My research focus on solving realistic problem using machine learning and deep learning methods.
Inverse Force Design (current)
Quantum chemical methods reveal properties of a molecular system only after specifying the essential parameters of the constituent atomic nuclei and their three-dimensional (3D) coordinate positions. Inverse design, as its name suggests, inverts this paradigm by starting with the desired functionality and searching for an ideal molecular structure. Functionality need not necessarily map to one unique structure but to a distribution of probable structures. In this project, we focus on the inverse mapping of the Molecular Force Field. Given the desired force vectors on molecules such as H2CO, we are able to generate the structure

Efficient Machine Learning Force Field Emulation
Kernel ridge regression (KRR) that satisfies energy conservation is a popular approach for predicting forcefield and molecular potential, to overcome the computational bottleneck of molecular dynamics simulation.

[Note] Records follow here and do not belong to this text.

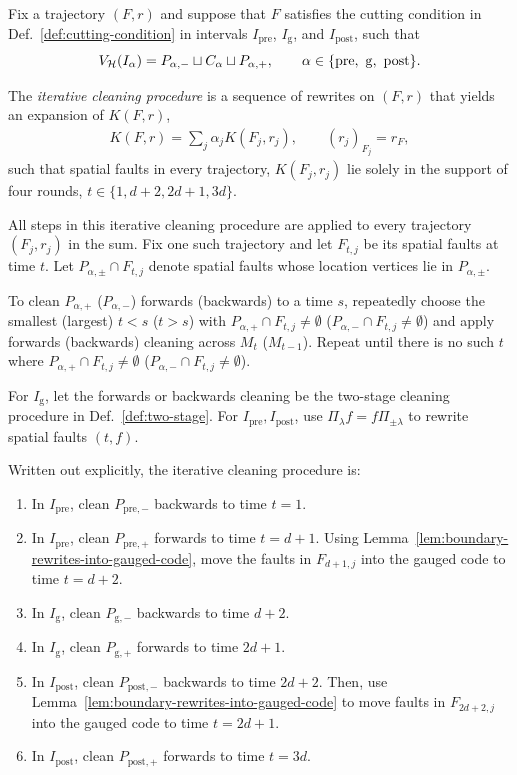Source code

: \documentclass[11pt]{article}
\begin{document}
\begin{definition}
\label{def:iter-cleaning}
Fix a trajectory $(F,r)$ and suppose that $F$ satisfies the cutting condition in Def.~\ref{def:cutting-condition} in intervals $I_\mathrm{pre}$, $I_\mathrm{g}$, and $I_\mathrm{post}$, such that 
\[
V_\cH (I_\alpha) = P_{\alpha,-} \sqcup C_\alpha \sqcup P_{\alpha,+},\qquad \alpha\in \{\mathrm{pre,\ g,\ post}\}.
\]


The \emph{iterative cleaning procedure} is a sequence of rewrites on $(F,r)$ that yields an expansion of $K(F,r)$,
\begin{align}
    K(F,r) = \sum_{j}\alpha_j K(F_j,r_j),\qquad (r_j)_{F_j}=r_F,
\end{align}
such that spatial faults in every trajectory, $K(F_j,r_j)$ lie solely in the support of four rounds, $t\in \{1,d+2,2d+1,3d\}$.


All steps in this iterative cleaning procedure are applied to every trajectory $(F_{j},r_j)$ in the sum.
Fix one such trajectory and let $F_{t,j}$ be its spatial faults at time $t$. Let $P_{\alpha,\pm }\cap F_{t,j}$ denote spatial faults whose location vertices lie in $P_{\alpha,\pm}$.

To clean $P_{\alpha,+}$ ($P_{\alpha,-}$) forwards (backwards) to a time $s$, repeatedly choose the smallest (largest) $t<s$ ($t>s$) with $P_{\alpha,+}\cap F_{t,j}\neq \emptyset$ ($P_{\alpha,-}\cap F_{t,j}\neq \emptyset$) and apply forwards (backwards) cleaning across $M_{t}$ ($M_{t-1}$). Repeat until there is no such $t$ where $P_{\alpha,+}\cap F_{t,j}\neq \emptyset$ ($P_{\alpha,-}\cap F_{t,j}\neq \emptyset$).

For $I_{\mathrm{g}}$, let the forwards or backwards cleaning be the two-stage cleaning procedure in Def.~\ref{def:two-stage}.
For $I_{\mathrm{pre}}, I_{\mathrm{post}}$, use $\Pi_{\lambda}f  = f\Pi_{\pm\lambda}$ to rewrite spatial faults $(t,f)$.

\end{definition}

Written out explicitly, the iterative cleaning procedure is:
\begin{enumerate}
    \item In $I_\mathrm{pre}$, clean $P_{\text{pre},-}$ backwards to time $t=1$.
    \item In $I_\mathrm{pre}$, clean $P_{\text{pre},+}$ forwards to time $t=d+1$.
    Using Lemma~\ref{lem:boundary-rewrites-into-gauged-code}, move the faults in $F_{d+1,j}$ into the gauged code to time $t=d+2$.
    \item In $I_\mathrm{g}$, clean $P_{\mathrm{g},-}$ backwards to time $d+2$.
    \item In $I_\mathrm{g}$, clean $P_{\mathrm{g},+}$ forwards to time $2d+1$.
    \item In $I_{\mathrm{post}}$, clean $P_{\mathrm{post},-}$ backwards to time $2d+2$. Then, use Lemma~\ref{lem:boundary-rewrites-into-gauged-code} to move faults in $F_{2d+2,j}$ into the gauged code to time $t=2d+1$.
    \item In $I_{\mathrm{post}}$, clean $P_{\mathrm{post},+}$ forwards to time $t=3d$.
\end{enumerate}
\end{document}
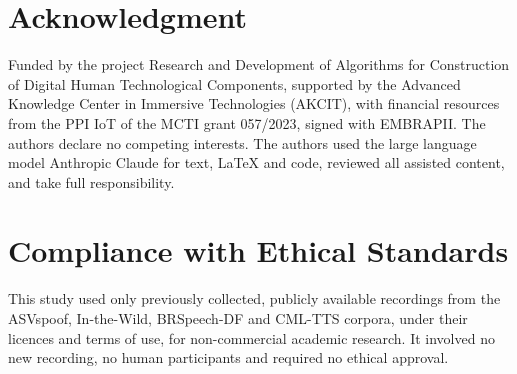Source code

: \documentclass{article}
\begin{document}
\section{Acknowledgment}
Funded by the project Research and Development of Algorithms for Construction
of Digital Human Technological Components, supported by the Advanced Knowledge
Center in Immersive Technologies (AKCIT), with financial resources from the PPI
IoT of the MCTI grant 057/2023, signed with EMBRAPII. The authors declare no
competing interests.
The authors used the large language model Anthropic Claude for text, LaTeX and code, reviewed all assisted content, and take full responsibility.

\section{Compliance with Ethical Standards}
This study used only previously collected, publicly available recordings from
the ASVspoof, In-the-Wild, BRSpeech-DF and CML-TTS corpora, under their licences and
terms of use, for non-commercial academic research. It involved no new
recording, no human participants and required no ethical approval.

{\small



}
\end{document}
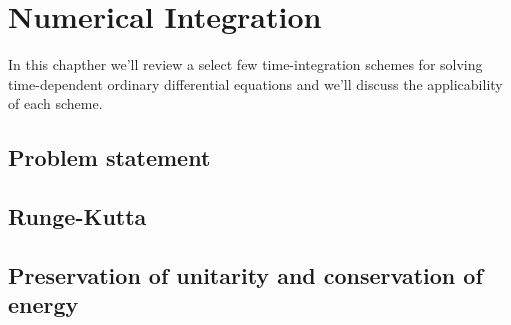 \chapter{Numerical Integration}
    In this chapther we'll review a select few time-integration schemes for
    solving time-dependent ordinary differential equations and we'll discuss the
    applicability of each scheme.

    \section{Problem statement}
    \section{Runge-Kutta}
    \section{Preservation of unitarity and conservation of energy}
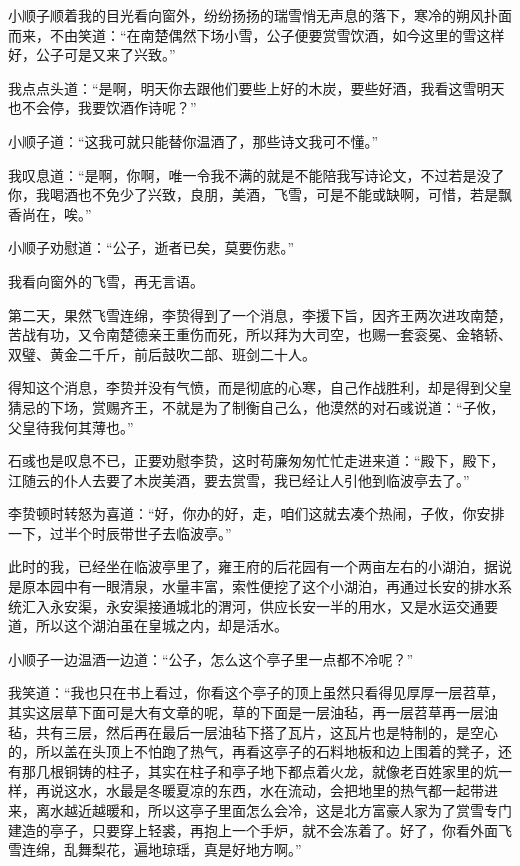 小顺子顺着我的目光看向窗外，纷纷扬扬的瑞雪悄无声息的落下，寒冷的朔风扑面而来，不由笑道：“在南楚偶然下场小雪，公子便要赏雪饮酒，如今这里的雪这样好，公子可是又来了兴致。”

我点点头道：“是啊，明天你去跟他们要些上好的木炭，要些好酒，我看这雪明天也不会停，我要饮酒作诗呢？”

小顺子道：“这我可就只能替你温酒了，那些诗文我可不懂。”

我叹息道：“是啊，你啊，唯一令我不满的就是不能陪我写诗论文，不过若是没了你，我喝酒也不免少了兴致，良朋，美酒，飞雪，可是不能或缺啊，可惜，若是飘香尚在，唉。”

小顺子劝慰道：“公子，逝者已矣，莫要伤悲。”

我看向窗外的飞雪，再无言语。

第二天，果然飞雪连绵，李贽得到了一个消息，李援下旨，因齐王两次进攻南楚，苦战有功，又令南楚德亲王重伤而死，所以拜为大司空，也赐一套衮冕、金辂轿、双璧、黄金二千斤，前后鼓吹二部、班剑二十人。

得知这个消息，李贽并没有气愤，而是彻底的心寒，自己作战胜利，却是得到父皇猜忌的下场，赏赐齐王，不就是为了制衡自己么，他漠然的对石彧说道：“子攸，父皇待我何其薄也。”

石彧也是叹息不已，正要劝慰李贽，这时苟廉匆匆忙忙走进来道：“殿下，殿下，江随云的仆人去要了木炭美酒，要去赏雪，我已经让人引他到临波亭去了。”

李贽顿时转怒为喜道：“好，你办的好，走，咱们这就去凑个热闹，子攸，你安排一下，过半个时辰带世子去临波亭。”

此时的我，已经坐在临波亭里了，雍王府的后花园有一个两亩左右的小湖泊，据说是原本园中有一眼清泉，水量丰富，索性便挖了这个小湖泊，再通过长安的排水系统汇入永安渠，永安渠接通城北的渭河，供应长安一半的用水，又是水运交通要道，所以这个湖泊虽在皇城之内，却是活水。

小顺子一边温酒一边道：“公子，怎么这个亭子里一点都不冷呢？”

我笑道：“我也只在书上看过，你看这个亭子的顶上虽然只看得见厚厚一层苕草，其实这层草下面可是大有文章的呢，草的下面是一层油毡，再一层苕草再一层油毡，共有三层，然后再在最后一层油毡下搭了瓦片，这瓦片也是特制的，是空心的，所以盖在头顶上不怕跑了热气，再看这亭子的石料地板和边上围着的凳子，还有那几根铜铸的柱子，其实在柱子和亭子地下都点着火龙，就像老百姓家里的炕一样，再说这水，水最是冬暖夏凉的东西，水在流动，会把地里的热气都一起带进来，离水越近越暖和，所以这亭子里面怎么会冷，这是北方富豪人家为了赏雪专门建造的亭子，只要穿上轻裘，再抱上一个手炉，就不会冻着了。好了，你看外面飞雪连绵，乱舞梨花，遍地琼瑶，真是好地方啊。”

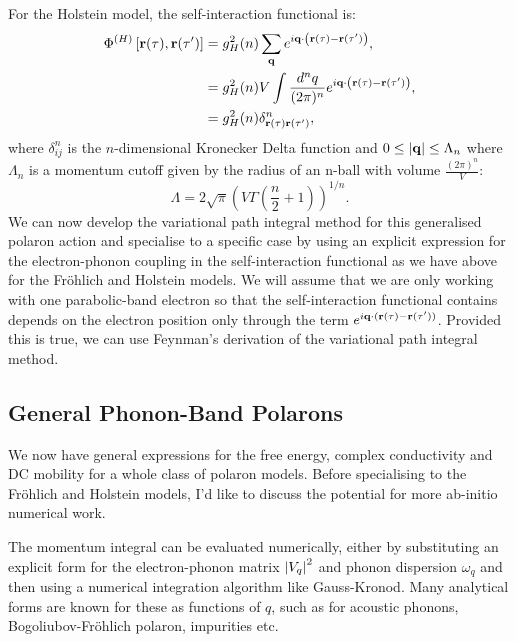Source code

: For the Holstein model, the self-interaction functional is:
\begin{equation}
    \begin{aligned}
        \Phi^{(H)}\left[\vb{r}(\tau), \vb{r}(\tau')\right] &= g_H^2(n) \sum_{\vb{q}} e^{i \vb{q} \cdot \left(\vb{r}(\tau) - \vb{r}(\tau') \right)} ,\\
        &= g_{H}^2(n) V \int \frac{d^n q}{(2\pi)^n} e^{i\vb{q}\cdot\left(\vb{r}(\tau) - \vb{r}(\tau')\right)}, \\
        &= g_H^2(n) \delta^n_{\vb{r}(\tau)\vb{r}(\tau')} ,
    \end{aligned}
\end{equation}
where $\delta^n_{ij}$ is the $n$-dimensional Kronecker Delta function and $0 \leq \abs{\vb{q}} \leq \Lambda_n$ where $\Lambda_n$ is a momentum cutoff given by the radius of an n-ball with volume $\frac{(2\pi)^n}{V}$:
\begin{equation}
    \Lambda = 2\sqrt{\pi} \left(V \Gamma\left(\frac{n}{2} + 1\right)\right)^{1/n}.
\end{equation}
We can now develop the variational path integral method for this generalised polaron action and specialise to a specific case by using an explicit expression for the electron-phonon coupling in the self-interaction functional as we have above for the Fr\"ohlich and Holstein models. We will assume that we are only working with one parabolic-band electron so that the self-interaction functional contains depends on the electron position only through the term $e^{i \vb{q} \cdot (\vb{r}(\tau) - \vb{r}(\tau'))}$. Provided this is true, we can use Feynman's derivation of the variational path integral method.

\subsection{General Phonon-Band Polarons}

We now have general expressions for the free energy, complex conductivity and DC mobility for a whole class of polaron models. Before specialising to the Fr\"ohlich and Holstein models, I'd like to discuss the potential for more ab-initio numerical work. 
\newline

The momentum integral can be evaluated numerically, either by substituting an explicit form for the electron-phonon matrix $\abs{V_q}^2$ and phonon dispersion $\omega_q$ and then using a numerical integration algorithm like Gauss-Kronod. Many analytical forms are known for these as functions of $q$, such as for acoustic phonons, Bogoliubov-Fröhlich polaron, impurities etc.
\newline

However, the computational complexity of KRR increases cubically as the product of the number of atoms and simulated configurations in the training sample, due to the inversion of a large covariance matrix, which limits its applications to the simulation of small molecules. Here, we introduce the atomized force field (AFF) model that requires much less computational costs to achieve the quantum-chemical level of accuracy for predicting atomic forces and potential energies. Through a data-driven partition on the covariance kernel matrix of the force field and an induced input estimation approach on potential energies, we dramatically reduce the computational complexity of the machine learning algorithm and maintain high accuracy in predictions.